§ Exercise description: Your task is to copy each line of the records that includes the string "則會計為".

START Supplied material

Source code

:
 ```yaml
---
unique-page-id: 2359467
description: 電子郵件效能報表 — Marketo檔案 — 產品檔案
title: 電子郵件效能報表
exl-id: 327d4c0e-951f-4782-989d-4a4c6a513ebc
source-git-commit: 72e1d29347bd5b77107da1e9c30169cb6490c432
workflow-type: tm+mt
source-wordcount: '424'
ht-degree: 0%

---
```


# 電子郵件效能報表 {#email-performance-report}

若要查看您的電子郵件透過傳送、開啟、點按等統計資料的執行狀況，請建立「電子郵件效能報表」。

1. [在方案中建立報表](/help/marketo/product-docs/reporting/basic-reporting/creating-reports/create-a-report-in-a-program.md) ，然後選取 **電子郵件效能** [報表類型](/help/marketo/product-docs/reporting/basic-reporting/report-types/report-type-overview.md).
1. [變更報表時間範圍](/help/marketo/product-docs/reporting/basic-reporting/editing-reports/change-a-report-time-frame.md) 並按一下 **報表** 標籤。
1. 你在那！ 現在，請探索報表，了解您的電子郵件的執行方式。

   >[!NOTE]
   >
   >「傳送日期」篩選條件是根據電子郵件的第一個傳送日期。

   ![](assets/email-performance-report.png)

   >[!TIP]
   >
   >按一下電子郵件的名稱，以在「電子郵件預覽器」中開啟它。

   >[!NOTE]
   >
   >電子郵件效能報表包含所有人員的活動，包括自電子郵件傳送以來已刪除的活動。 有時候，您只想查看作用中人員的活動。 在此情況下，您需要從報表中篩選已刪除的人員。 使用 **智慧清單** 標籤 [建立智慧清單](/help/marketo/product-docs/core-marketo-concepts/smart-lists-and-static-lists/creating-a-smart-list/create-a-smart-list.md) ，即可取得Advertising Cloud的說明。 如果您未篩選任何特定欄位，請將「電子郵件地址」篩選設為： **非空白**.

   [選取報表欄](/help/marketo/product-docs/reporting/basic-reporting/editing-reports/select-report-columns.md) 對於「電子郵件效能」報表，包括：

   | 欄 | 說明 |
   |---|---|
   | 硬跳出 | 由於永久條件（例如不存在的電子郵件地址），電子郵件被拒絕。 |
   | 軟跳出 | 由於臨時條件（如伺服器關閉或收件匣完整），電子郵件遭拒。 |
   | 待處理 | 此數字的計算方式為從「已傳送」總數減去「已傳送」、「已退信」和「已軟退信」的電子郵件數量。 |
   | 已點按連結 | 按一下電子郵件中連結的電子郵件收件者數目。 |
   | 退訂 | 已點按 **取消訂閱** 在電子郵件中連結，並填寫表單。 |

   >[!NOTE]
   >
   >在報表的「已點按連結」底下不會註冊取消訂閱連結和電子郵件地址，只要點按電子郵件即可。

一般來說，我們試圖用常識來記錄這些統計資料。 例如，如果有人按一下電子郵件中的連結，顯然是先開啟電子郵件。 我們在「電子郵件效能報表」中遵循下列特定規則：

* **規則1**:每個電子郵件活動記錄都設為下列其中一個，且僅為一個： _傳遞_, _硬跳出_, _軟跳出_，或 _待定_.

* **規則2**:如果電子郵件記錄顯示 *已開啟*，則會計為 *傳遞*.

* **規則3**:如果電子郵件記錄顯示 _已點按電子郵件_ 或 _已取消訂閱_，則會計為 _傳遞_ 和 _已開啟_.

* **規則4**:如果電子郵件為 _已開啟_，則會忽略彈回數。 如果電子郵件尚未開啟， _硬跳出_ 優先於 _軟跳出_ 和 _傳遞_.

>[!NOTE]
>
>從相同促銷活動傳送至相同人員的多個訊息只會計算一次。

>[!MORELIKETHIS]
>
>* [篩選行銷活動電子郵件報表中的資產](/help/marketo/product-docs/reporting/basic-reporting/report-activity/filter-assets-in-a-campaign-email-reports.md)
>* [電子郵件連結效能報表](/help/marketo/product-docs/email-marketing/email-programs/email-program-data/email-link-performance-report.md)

END Supplied material

§ Result for this task:
* **規則2**:如果電子郵件記錄顯示 *已開啟*，則會計為 *傳遞*.
* **規則3**:如果電子郵件記錄顯示 _已點按電子郵件_ 或 _已取消訂閱_，則會計為 _傳遞_ 和 _已開啟_.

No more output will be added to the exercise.